おじさんの雑記帳 

「20世紀少年」の感想文そのほか 寺本匡俊 1960年生 東京在住

泣きながら歩く一人ぼっちの夜 (20世紀少年 第293回)

 今日から第11巻に入ります。原発事故後、今は亡き忌野清志郎の「ラブ・ミー・テンダー」が話題になった。この曲には、核は要らねえ、放射能は要らねえという歌詞が出てくるため、反原発ソングと評価されたようだ。調べてみると、同曲は発売を拒否されたらしい。

 ビートルズストーンズらの曲は、当時、放送禁止になったものも多く、今では信じられないが「A day in the Life」も麻薬の歌だからという理由で放送が禁止されたらしい。しかし、発売までは禁止になっていない。そのビートルズで散々、儲けてきた会社が、清志郎の作品の販売を拒絶するとは、尋常の沙汰ではない。


 同じ反核であっても、まさか核兵器反対が大問題になるとは思えないので、やはり当時は、反原発という側面が問題視されたのだろう。日本の支配者階級、体制側というのは、こういうことを平気でするのだな。同曲の歌詞にもあるように、「今度のことで ばれちゃった その黒い腹」といったところか。

 先日、ゴルゴ13を読んでいたら、「支配者が定めたルールを守るのは、弱者だけだ」というセリフが出て来た。かつて、ジョン・レノンミック・ジャガーがそうしたように、清志郎はステージで「ラブ・ミー・テンダー」と歌い続けた。

 ちなみに、原曲はもちろん、エルヴィス・プレスリーの「Love Me Tender」である。この美しいメロディを持つ曲のカバーは無数にあるのだろうが、私の記憶に鮮明に残っているのは、どの作品を見ても腹が立つデヴィッド・リンチ監督の映画「ワイルド・アット・ハート」のエンディングで、ニコラス・ケージが良い声を聴かせていた。


 ところで、残念ながら録音したカセット・テープを紛失してしまったのだが、私が大学生のころ(30年も前だ)、RCサクセションはライブ・アルバムを発表している。

 その中で清志郎が「日本が生んだ最高のロックンロール」と前置きして唄っていたのは、彼らのオリジナル曲ではなくて、坂本九ちゃんの「上を向いて歩こう」だった。震災このかた、あちこちで歌われている。ボブ・レノンのように。


 春川校長は、まさに「今度のことで ばれちゃった その黒い腹」状態。カンナは聴き間違いであることを祈るかのように、サイコキネシスで校長を締め上げて問いただしているのだが、やはり答えは同じで、カンナの父は”ともだち”であった。校長のメガネが割れて飛び散り、悲鳴が挙がる。

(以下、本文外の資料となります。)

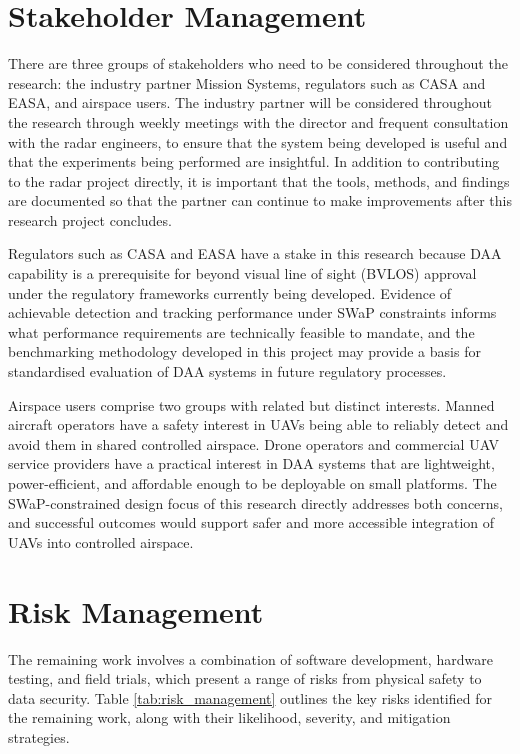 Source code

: \section{Stakeholder Management}
There are three groups of stakeholders who need to be considered throughout the research: the industry partner Mission Systems, regulators such as CASA and EASA, and airspace users. The industry partner will be considered throughout the research through weekly meetings with the director and frequent consultation with the radar engineers, to ensure that the system being developed is useful and that the experiments being performed are insightful. In addition to contributing to the radar project directly, it is important that the tools, methods, and findings are documented so that the partner can continue to make improvements after this research project concludes.

Regulators such as CASA and EASA have a stake in this research because DAA capability is a prerequisite for beyond visual line of sight (BVLOS) approval under the regulatory frameworks currently being developed. Evidence of achievable detection and tracking performance under SWaP constraints informs what performance requirements are technically feasible to mandate, and the benchmarking methodology developed in this project may provide a basis for standardised evaluation of DAA systems in future regulatory processes.

Airspace users comprise two groups with related but distinct interests. Manned aircraft operators have a safety interest in UAVs being able to reliably detect and avoid them in shared controlled airspace. Drone operators and commercial UAV service providers have a practical interest in DAA systems that are lightweight, power-efficient, and affordable enough to be deployable on small platforms. The SWaP-constrained design focus of this research directly addresses both concerns, and successful outcomes would support safer and more accessible integration of UAVs into controlled airspace.

\section{Risk Management}
The remaining work involves a combination of software development, hardware testing, 
and field trials, which present a range of risks from physical safety to data security. 
Table \ref{tab:risk_management} outlines the key risks identified for the remaining work, along
with their likelihood, severity, and mitigation strategies.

 もっとも、のちほど校長が高須あてに、カンナの覚醒を報告しているので、カンナは鉄雄と違い、超能力で相手の頭をカチ割るような凶暴な人ではなかった。だが、彼女の受けた精神的な打撃は計り知れない。最も憎んできた相手が、実の父だと後になって知らされるとは。


 降りしきる雨の中、泣きながら歩く一人ぼっちの夜。カンナは傷ついた心を癒すべく、ケンヂおじちゃんの歌を聴こうとするのだが、こんなときに限って、幾ら叩いてもカセットが動かない。さすがの彼女も、泣いて叫んで膝を屈してしまう。

 ここから先、物語は、2000年血の大みそかにケンヂと幼女カンナが交わす会話と、2014年の傷心の高校生カンナの動きとを相互に描きながら進む。カンナ、まずはゲーム・センターに行くとは、現代っ子というか未来っ子というか、世代の違いを感じます。